3 – L’assaut sur la Meurthe
– Pour « Iron Mike » O’Daniel, le second changement de plan par Brooks cause plusieurs problèmes. Si le redéploiement des 7th et 30th Infantry ne pose pas de sérieux problème, O’Daniel craint que le bruit des chars et des chasseurs de chars de soutien n’alerte les Allemands. Par conséquent, il maintient la majorité de ses blindés de soutien soigneusement en arrière, ne laissant que quelques-uns sur la rive gauche. Toutefois, ses précautions s’avèrent payantes. Pendant la soirée du 19 novembre, le 10th Engineer Combat Battalion fait passer plusieurs sections de la « Rock of the Marne » sur la rive droite de la Meuse, en deux secteurs au nord de Saint-Michel. Protégés par l’obscurité, les soldats du génie établissent deux ponts légers, avant d’installer un pont de bateaux qui est disposé le 20. Peu avant Minuit, les fantassins d’O’Daniel commencent à traverser la Meurthe et à 06h00 du matin, 5 Bataillons sont disposés de l’autre côté de la Meurthe, attendant le signal de l’assaut. A 06h15 les obusiers du VIth Corps et de la 3rd Divisions démarrent un tir d’artillerie de 30 minutes sur les positions allemandes qui ont pu être préalablement repérées. A 06h45, l’artillerie allonge son tir plus à l’est, permettant à l’Infanterie d’avancer. Sur la gauche, le 30th Infantry du Colonel Lionel G. McGarr sécurise la section de la N 59 et remonte au nord vers Clairefontaine et Raon-l’Etape. A Clairefontaine, le Régiment est brièvement arrêté par un retranchement allemand, indiquant que l’ennemi contrôle encore la jonction des N 59 et N 424, entre le 30th Infantry et le 397th Infantry. Mais littéralement compressés par les deux régiments américains, les défenseurs allemands ne tiennent pas bien longtemps. Pendant ce temps au sud, des éléments du 7th Infantry Regiment du Colonel Ben Harrell avance de quelques kilomètres vers le sud-ouest, sécurisant les abords de Saint-Michel-s/-Meurthe, occupés par quelques allemands. Mais les pertes du régiment sont sensibles en raison de nombreuses mines autour du petit hameau.
– Le 21 novembre, les deux divisions font des progrès sensibles. Les 7th et 30th Infantry Regiments avancent de plus de 3 km au nord-est, tandis que le 397th Infantry sécurise définitivement Clairefontaine et pousse encore sur plus de 3 km le long de la N 424. La résistance allemande est sporadique, ne se limitant qu’à quelques tirs d’artillerie et de mortiers. Malheureusement, les problèmes de ravitaillement ne tardent pas à arriver en raison du gonflement de la Meurthe, ainsi qu’un flux de véhicules mal adapté sur la rive ouest.

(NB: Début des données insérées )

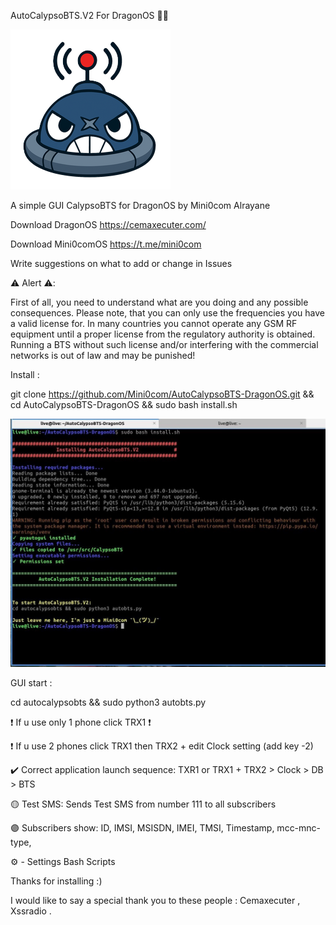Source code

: AutoCalypsoBTS.V2 For DragonOS 📱📞

![image alt](https://github.com/Mini0com/AutoCalypsoBTS-DragonOS/blob/1606eb5227ae0f152382f9ba77dabb371547a4a1/autocalypsobts/ico.png)

A simple GUI CalypsoBTS for DragonOS by Mini0com Alrayane

Download DragonOS https://cemaxecuter.com/

Download Mini0comOS https://t.me/mini0com

Write suggestions on what to add or change in Issues

⚠️ Alert ⚠️:

First of all, you need to understand what are you doing and any possible consequences. Please note, that you can only use the frequencies you have a valid license for. In many countries you cannot operate any GSM RF equipment until a proper license from the regulatory authority is obtained. Running a BTS without such license and/or interfering with the commercial networks is out of law and may be punished!

Install :

git clone https://github.com/Mini0com/AutoCalypsoBTS-DragonOS.git && cd AutoCalypsoBTS-DragonOS && sudo bash install.sh

![image alt](https://github.com/Mini0com/AutoCalypsoBTS-DragonOS/blob/a3975d3e4903634b2407f6da9ac54f643bbd5285/screen.jpg)

GUI start :



cd autocalypsobts && sudo python3 autobts.py





❗️ If u use only 1 phone click TRX1 ❗️

❗️ If u use 2 phones click TRX1 then TRX2 + edit Clock setting (add key -2)

✔️ Correct application launch sequence: TXR1 or TRX1 + TRX2 > Clock > DB > BTS

🟡 Test SMS: Sends Test SMS from number 111 to all subscribers

🟣 Subscribers show: ID, IMSI, MSISDN, IMEI, TMSI, Timestamp, mcc-mnc-type,

⚙️ - Settings Bash Scripts

Thanks for installing :)

I would like to say a special thank you to these people : Cemaxecuter , Xssradio .
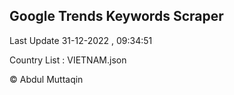

## Google Trends Keywords Scraper 
 
Last Update 31-12-2022 , 09:34:51

Country List :
VIETNAM.json



© Abdul Muttaqin 
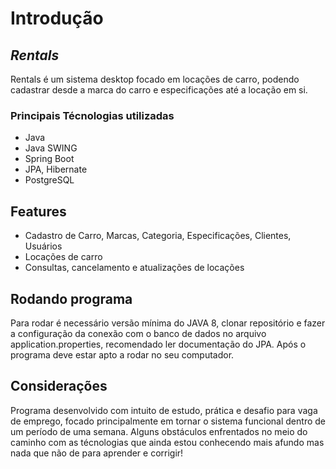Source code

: # Introdução
## _Rentals_
Rentals é um sistema desktop focado em locações de carro, podendo cadastrar desde a marca do carro e especificações até a locação em si.
### Principais Técnologias utilizadas
- Java
- Java SWING
- Spring Boot
- JPA, Hibernate
- PostgreSQL

## Features

- Cadastro de Carro, Marcas, Categoria, Especificações, Clientes, Usuários
- Locações de carro
- Consultas, cancelamento e atualizações de locações

## Rodando programa
Para rodar é necessário versão mínima do JAVA 8, clonar repositório e fazer a configuração da conexão com o banco de dados no arquivo application.properties, recomendado ler documentação do JPA. Após o programa deve estar apto a rodar no seu computador.

## Considerações
Programa desenvolvido com intuito de estudo, prática e desafio para vaga de emprego, focado principalmente em tornar o sistema funcional dentro de um período de uma semana. Alguns obstáculos enfrentados no meio do caminho com as técnologias que ainda estou conhecendo mais afundo mas nada que não de para aprender e corrigir! 
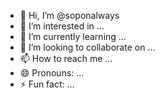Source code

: - 👋 Hi, I’m @soponalways
- 👀 I’m interested in ...
- 🌱 I’m currently learning ...
- 💞️ I’m looking to collaborate on ...
- 📫 How to reach me ...
- 😄 Pronouns: ...
- ⚡ Fun fact: ...

<!---
soponalways/soponalways is a ✨ special ✨ repository because its `README.md` (this file) appears on your GitHub profile.
You can click the Preview link to take a look at your changes.
--->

– Tard dans la journée du 20 novembre, Edward H. Brooks décide d’envoyer deux régiments de la 103rd Infantry Division derrière la Meurthe, dans les pas de la 3rd « Rock of the Marne ». Les hommes du Major.General Haffner franchissent la Meurthe durant la nuit du 20-21 novembre sans difficulté jusqu’à ce que l’un des ponts se trouve emporté par le courant sur le coup de 08h00. Mais à ce moment, les deux régiments ont presque toutes leurs troupes sur la rive droite mais aucun véhicule ou équipement plus lourd.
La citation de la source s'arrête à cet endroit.